As an example, consider the following data, which includes missing values
that we filter-out of the long-form representation (see :ref:`data-long-vs-wide`
for more on this):

.. altair-plot::
   :output: repr

   import numpy as np
   import pandas as pd

   data = pd.DataFrame({
       't': range(5),
       'x': [2, np.nan, 3, 1, 3],
       'y': [5, 7, 5, np.nan, 4]
   }).melt('t').dropna()
   data

Notice the result: the ``x`` series has no entry at ``t=1``, and the ``y``
series has a missing entry at ``t=3``. If we use Altair to visualize this
data directly, the line skips the missing entries:

.. altair-plot::

   import altair as alt

   raw = alt.Chart(data).mark_line(point=True).encode(
       x='t:Q',
       y='value:Q',
       color='variable:N'
   )
   raw

This is not always desirable, because (particularly for a line plot with
no points) it can imply the existence of data that is not there.

Impute via Encodings
^^^^^^^^^^^^^^^^^^^^
To address this, you can use the impute method of the encoding channel.
For example, we can impute using a constant value (we'll show the raw chart
lightly in the background for reference):

.. altair-plot::

   background = raw.encode(opacity=alt.value(0.2))
   chart = alt.Chart(data).mark_line(point=True).encode(
       x='t:Q',
       y=alt.Y('value:Q').impute(value=0),
       color='variable:N'
   )
   background + chart

Or we can impute using any supported aggregate:

.. altair-plot::

   chart = alt.Chart(data).mark_line(point=True).encode(
       x='t:Q',
       y=alt.Y('value:Q').impute(method='mean'),
       color='variable:N'
   )
   background + chart

Impute via Transform
^^^^^^^^^^^^^^^^^^^^
Similar to the :ref:`user-guide-bin-transform` and :ref:`user-guide-aggregate-transform`,
it is also possible to specify the impute transform outside the encoding as a
transform.
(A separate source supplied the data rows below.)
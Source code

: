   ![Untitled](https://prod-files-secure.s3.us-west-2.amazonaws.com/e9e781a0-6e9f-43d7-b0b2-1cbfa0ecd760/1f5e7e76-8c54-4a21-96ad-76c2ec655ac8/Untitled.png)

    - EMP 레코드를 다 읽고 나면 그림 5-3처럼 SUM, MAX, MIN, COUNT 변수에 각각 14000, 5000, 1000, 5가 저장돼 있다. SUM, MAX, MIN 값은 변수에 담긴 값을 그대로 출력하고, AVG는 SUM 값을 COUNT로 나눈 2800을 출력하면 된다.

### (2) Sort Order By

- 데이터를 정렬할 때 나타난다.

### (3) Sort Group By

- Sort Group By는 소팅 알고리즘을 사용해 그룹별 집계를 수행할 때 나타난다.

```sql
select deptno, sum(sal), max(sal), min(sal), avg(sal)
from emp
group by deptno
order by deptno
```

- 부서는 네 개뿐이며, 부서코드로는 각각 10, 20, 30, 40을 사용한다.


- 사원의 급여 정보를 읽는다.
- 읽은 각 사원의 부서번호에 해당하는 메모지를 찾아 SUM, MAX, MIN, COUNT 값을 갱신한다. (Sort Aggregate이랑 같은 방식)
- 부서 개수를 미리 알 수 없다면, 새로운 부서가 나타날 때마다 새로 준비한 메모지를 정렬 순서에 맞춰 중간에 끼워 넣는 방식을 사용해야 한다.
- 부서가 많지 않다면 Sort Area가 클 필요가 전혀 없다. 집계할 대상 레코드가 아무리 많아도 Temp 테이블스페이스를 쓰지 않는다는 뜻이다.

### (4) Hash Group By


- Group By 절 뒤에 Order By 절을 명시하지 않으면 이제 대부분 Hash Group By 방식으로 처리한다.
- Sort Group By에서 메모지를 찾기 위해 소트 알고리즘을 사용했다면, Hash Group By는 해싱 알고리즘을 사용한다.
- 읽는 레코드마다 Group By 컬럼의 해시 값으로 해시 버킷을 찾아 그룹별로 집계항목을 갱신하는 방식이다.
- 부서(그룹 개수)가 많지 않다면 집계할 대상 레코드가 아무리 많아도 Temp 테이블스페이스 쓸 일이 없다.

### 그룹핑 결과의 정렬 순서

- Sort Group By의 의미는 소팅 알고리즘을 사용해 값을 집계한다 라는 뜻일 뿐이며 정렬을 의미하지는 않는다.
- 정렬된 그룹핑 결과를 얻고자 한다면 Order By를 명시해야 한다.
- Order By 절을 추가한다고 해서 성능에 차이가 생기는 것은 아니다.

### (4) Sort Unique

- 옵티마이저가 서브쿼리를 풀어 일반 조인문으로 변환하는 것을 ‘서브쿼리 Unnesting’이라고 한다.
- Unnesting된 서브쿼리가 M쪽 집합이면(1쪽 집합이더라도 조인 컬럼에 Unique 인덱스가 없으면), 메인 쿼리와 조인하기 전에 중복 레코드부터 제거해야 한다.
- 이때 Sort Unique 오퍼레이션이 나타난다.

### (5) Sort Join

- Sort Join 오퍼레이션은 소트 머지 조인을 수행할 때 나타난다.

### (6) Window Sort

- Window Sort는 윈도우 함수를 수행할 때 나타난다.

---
For example, here is the equivalent of the above two charts:

.. altair-plot::

   chart = alt.Chart(data).transform_impute(
       impute='value',
       key='t',
       value=0,
       groupby=['variable']
   ).mark_line(point=True).encode(
       x='t:Q',
       y='value:Q',
       color='variable:N'
   )
   background + chart

.. altair-plot::

   chart = alt.Chart(data).transform_impute(
       impute='value',
       key='t',
       method='mean',
       groupby=['variable']
   ).mark_line(point=True).encode(
       x='t:Q',
       y='value:Q',
       color='variable:N'
   )
   background + chart

If you would like to use more localized imputed values, you can specify a
``frame`` parameter similar to the :ref:`user-guide-window-transform` that
will control which values are used for the imputation. For example, here
we impute missing values using the mean of the neighboring points on either
side:

.. altair-plot::

   chart = alt.Chart(data).transform_impute(
       impute='value',
       key='t',
       method='mean',
       frame=[-1, 1],
       groupby=['variable']
   ).mark_line(point=True).encode(
       x='t:Q',
       y='value:Q',
       color='variable:N'
   )
   background + chart

Transform Options
^^^^^^^^^^^^^^^^^
The :meth:`~Chart.transform_impute` method is built on the :class:`~ImputeTransform`
class, which has the following options:

.. altair-object-table:: altair.ImputeTransform